Segment Start: EXERCISE INPUT

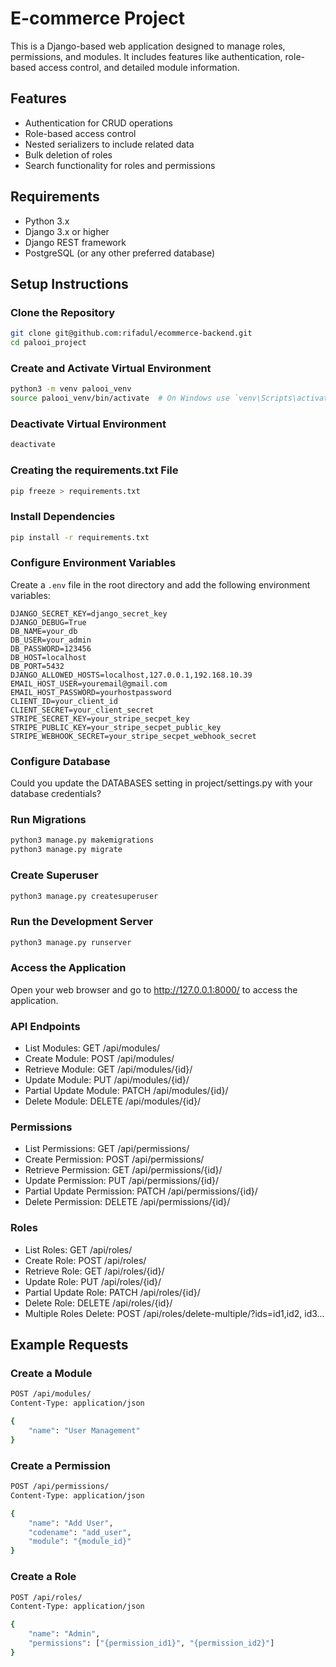 # E-commerce Project

This is a Django-based web application designed to manage roles, permissions, and modules. It includes features like authentication, role-based access control, and detailed module information.

## Features

-   Authentication for CRUD operations
-   Role-based access control
-   Nested serializers to include related data
-   Bulk deletion of roles
-   Search functionality for roles and permissions

## Requirements

-   Python 3.x
-   Django 3.x or higher
-   Django REST framework
-   PostgreSQL (or any other preferred database)

## Setup Instructions

### Clone the Repository

```sh
git clone git@github.com:rifadul/ecommerce-backend.git
cd palooi_project
```

### Create and Activate Virtual Environment

```sh
python3 -m venv palooi_venv
source palooi_venv/bin/activate  # On Windows use `venv\Scripts\activate`

```

### Deactivate Virtual Environment

```sh
deactivate

```

### Creating the requirements.txt File

```sh
pip freeze > requirements.txt

```

### Install Dependencies

```sh
pip install -r requirements.txt
```

### Configure Environment Variables
Create a `.env` file in the root directory and add the following environment variables:

```env
DJANGO_SECRET_KEY=django_secret_key
DJANGO_DEBUG=True
DB_NAME=your_db
DB_USER=your_admin
DB_PASSWORD=123456
DB_HOST=localhost
DB_PORT=5432
DJANGO_ALLOWED_HOSTS=localhost,127.0.0.1,192.168.10.39
EMAIL_HOST_USER=youremail@gmail.com
EMAIL_HOST_PASSWORD=yourhostpassword
CLIENT_ID=your_client_id
CLIENT_SECRET=your_client_secret
STRIPE_SECRET_KEY=your_stripe_secpet_key
STRIPE_PUBLIC_KEY=your_stripe_secpet_public_key
STRIPE_WEBHOOK_SECRET=your_stripe_secpet_webhook_secret
```

### Configure Database

Could you update the DATABASES setting in project/settings.py with your database credentials?

### Run Migrations

```sh
python3 manage.py makemigrations
python3 manage.py migrate

```

### Create Superuser

```sh
python3 manage.py createsuperuser
```

### Run the Development Server

```sh
python3 manage.py runserver

```

### Access the Application

Open your web browser and go to http://127.0.0.1:8000/ to access the application.

### API Endpoints

-   List Modules: GET /api/modules/
-   Create Module: POST /api/modules/
-   Retrieve Module: GET /api/modules/{id}/
-   Update Module: PUT /api/modules/{id}/
-   Partial Update Module: PATCH /api/modules/{id}/
-   Delete Module: DELETE /api/modules/{id}/

### Permissions

-   List Permissions: GET /api/permissions/
-   Create Permission: POST /api/permissions/
-   Retrieve Permission: GET /api/permissions/{id}/
-   Update Permission: PUT /api/permissions/{id}/
-   Partial Update Permission: PATCH /api/permissions/{id}/
-   Delete Permission: DELETE /api/permissions/{id}/

### Roles

-   List Roles: GET /api/roles/
-   Create Role: POST /api/roles/
-   Retrieve Role: GET /api/roles/{id}/
-   Update Role: PUT /api/roles/{id}/
-   Partial Update Role: PATCH /api/roles/{id}/
-   Delete Role: DELETE /api/roles/{id}/
-   Multiple Roles Delete: POST /api/roles/delete-multiple/?ids=id1,id2, id3...

## Example Requests

### Create a Module

```sh
POST /api/modules/
Content-Type: application/json

{
    "name": "User Management"
}
```

### Create a Permission

```sh
POST /api/permissions/
Content-Type: application/json

{
    "name": "Add User",
    "codename": "add_user",
    "module": "{module_id}"
}
```

### Create a Role

```sh
POST /api/roles/
Content-Type: application/json

{
    "name": "Admin",
    "permissions": ["{permission_id1}", "{permission_id2}"]
}
```
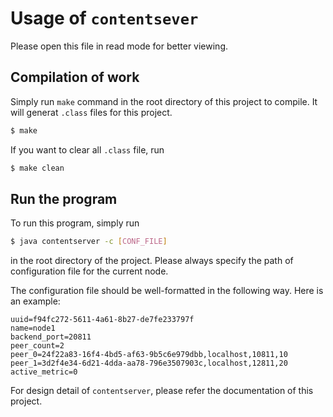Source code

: # Usage of `contentsever`

Please open this file in read mode for better viewing.

## Compilation of work

Simply run `make` command in the root directory of this project to compile. It will generat `.class` files for this project.

```sh
$ make
```

If you want to clear all `.class` file, run

```sh
$ make clean
```

## Run the program

To run this program, simply run

```sh
$ java contentserver -c [CONF_FILE]
```

in the root directory of the project. Please always specify the path of configuration file for the current node.

The configuration file should be well-formatted in the following way. Here is an example:

```
uuid=f94fc272-5611-4a61-8b27-de7fe233797f
name=node1
backend_port=20811
peer_count=2
peer_0=24f22a83-16f4-4bd5-af63-9b5c6e979dbb,localhost,10811,10
peer_1=3d2f4e34-6d21-4dda-aa78-796e3507903c,localhost,12811,20
active_metric=0
```

For design detail of `contentserver`, please refer the documentation of this project.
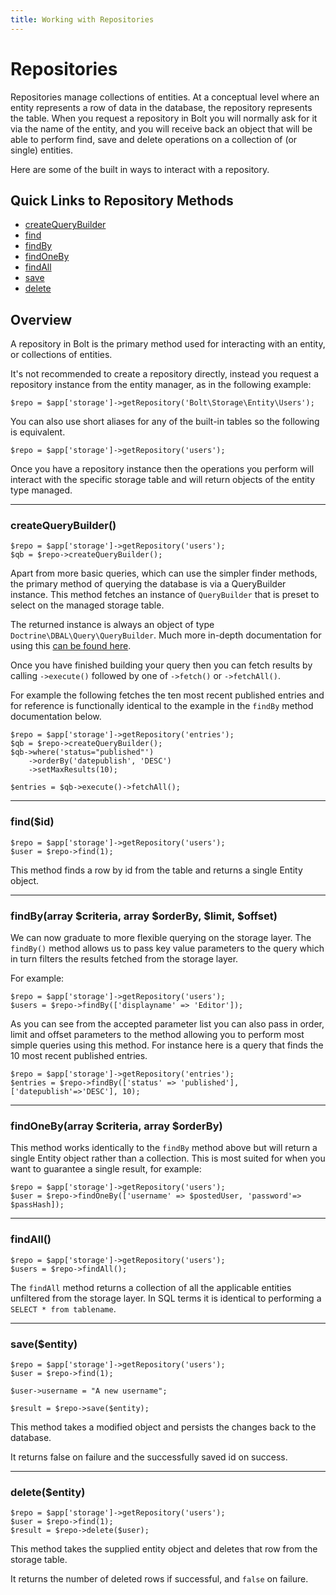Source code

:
 ```yaml
---
title: Working with Repositories
---
```

# Repositories

Repositories manage collections of entities. At a conceptual level where an
entity represents a row of data in the database, the repository represents the
table. When you request a repository in Bolt you will normally ask for it via 
the name of the entity, and you will receive back an object that will be able 
to perform find, save and delete operations on a collection of (or single)
entities.

Here are some of the built in ways to interact with a repository.

## Quick Links to Repository Methods

 - <a href="#createquerybuilder">createQueryBuilder</a>
 - <a href="#find-id">find</a>
 - <a href="#findby-array-criteria-array-orderby-limit-offset">findBy</a>
 - <a href="#findoneby-array-criteria-array-orderby">findOneBy</a>
 - <a href="#findall">findAll</a>
 - <a href="#save-entity">save</a>
 - <a href="#delete-entity">delete</a>


## Overview

A repository in Bolt is the primary method used for interacting with an entity,
or collections of entities.

It's not recommended to create a repository directly, instead you request a
repository instance from the entity manager, as in the following example:

```
$repo = $app['storage']->getRepository('Bolt\Storage\Entity\Users');
```

You can also use short aliases for any of the built-in tables so the following 
is equivalent.

```
$repo = $app['storage']->getRepository('users');
```

Once you have a repository instance then the operations you perform will 
interact with the specific storage table and will return objects of the entity
type managed.

---

### createQueryBuilder()

```
$repo = $app['storage']->getRepository('users');
$qb = $repo->createQueryBuilder();
```

Apart from more basic queries, which can use the simpler finder methods, the
primary method of querying the database is via a QueryBuilder instance. This
method fetches an instance of `QueryBuilder` that is preset to select on the 
managed storage table.

The returned instance is always an object of type `Doctrine\DBAL\Query\QueryBuilder`.
Much more in-depth documentation for using this 
<a href="http://doctrine-dbal.readthedocs.org/en/latest/reference/query-builder.html">can be found here</a>.

Once you have finished building your query then you can fetch results by 
calling `->execute()` followed by one of `->fetch()` or `->fetchAll()`.

For example the following fetches the ten most recent published entries and 
for reference is functionally identical to the example in the `findBy` method
documentation below.

```
$repo = $app['storage']->getRepository('entries');
$qb = $repo->createQueryBuilder();
$qb->where('status="published"')
    ->orderBy('datepublish', 'DESC')
    ->setMaxResults(10);

$entries = $qb->execute()->fetchAll();
```


---

### find($id)

```
$repo = $app['storage']->getRepository('users');
$user = $repo->find(1);
```

This method finds a row by id from the table and returns a single Entity object.

---

### findBy(array $criteria, array $orderBy, $limit, $offset)

We can now graduate to more flexible querying on the storage layer. The `findBy()`
method allows us to pass key value parameters to the query which in turn filters 
the results fetched from the storage layer.

For example:

```
$repo = $app['storage']->getRepository('users');
$users = $repo->findBy(['displayname' => 'Editor']);
```

As you can see from the accepted parameter list you can also pass in order, 
limit and offset parameters to the method allowing you to perform most simple
queries using this method. For instance here is a query that finds the 10 most
recent published entries.

```
$repo = $app['storage']->getRepository('entries');
$entries = $repo->findBy(['status' => 'published'], ['datepublish'=>'DESC'], 10);
```

---

### findOneBy(array $criteria, array $orderBy)

This method works identically to the `findBy` method above but will return a
single Entity object rather than a collection. This is most suited for when you
want to guarantee a single result, for example:

```
$repo = $app['storage']->getRepository('users');
$user = $repo->findOneBy(['username' => $postedUser, 'password'=> $passHash]);
```


---

### findAll()

```
$repo = $app['storage']->getRepository('users');
$users = $repo->findAll();
```

The `findAll` method returns a collection of all the applicable entities
unfiltered from the storage layer. In SQL terms it is identical to performing a
`SELECT * from tablename`.

---

### save($entity)

```
$repo = $app['storage']->getRepository('users');
$user = $repo->find(1);

$user->username = "A new username";

$result = $repo->save($entity);
```

This method takes a modified object and persists the changes back to the database.

It returns false on failure and the successfully saved id on success.

---

### delete($entity)

```
$repo = $app['storage']->getRepository('users');
$user = $repo->find(1);
$result = $repo->delete($user);
```

This method takes the supplied entity object and deletes that row from the storage table.

It returns the number of deleted rows if successful, and `false` on failure.

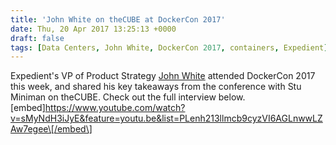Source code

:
 ```yaml
---
title: 'John White on theCUBE at DockerCon 2017'
date: Thu, 20 Apr 2017 13:25:13 +0000
draft: false
tags: [Data Centers, John White, DockerCon 2017, containers, Expedient]
---
```


Expedient's VP of Product Strategy [John White](https://www.expedient.com/blog/post-authors/john-white/) attended DockerCon 2017 this week, and shared his key takeaways from the conference with Stu Miniman on theCUBE. Check out the full interview below. \[embed\]https://www.youtube.com/watch?v=sMyNdH3iJyE&feature=youtu.be&list=PLenh213llmcb9cyzVI6AGLnwwLZAw7egee\[/embed\]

Segment End: EXERCISE INPUT

Within the records, how many lines include "following"? The answer is the number and nothing else.

5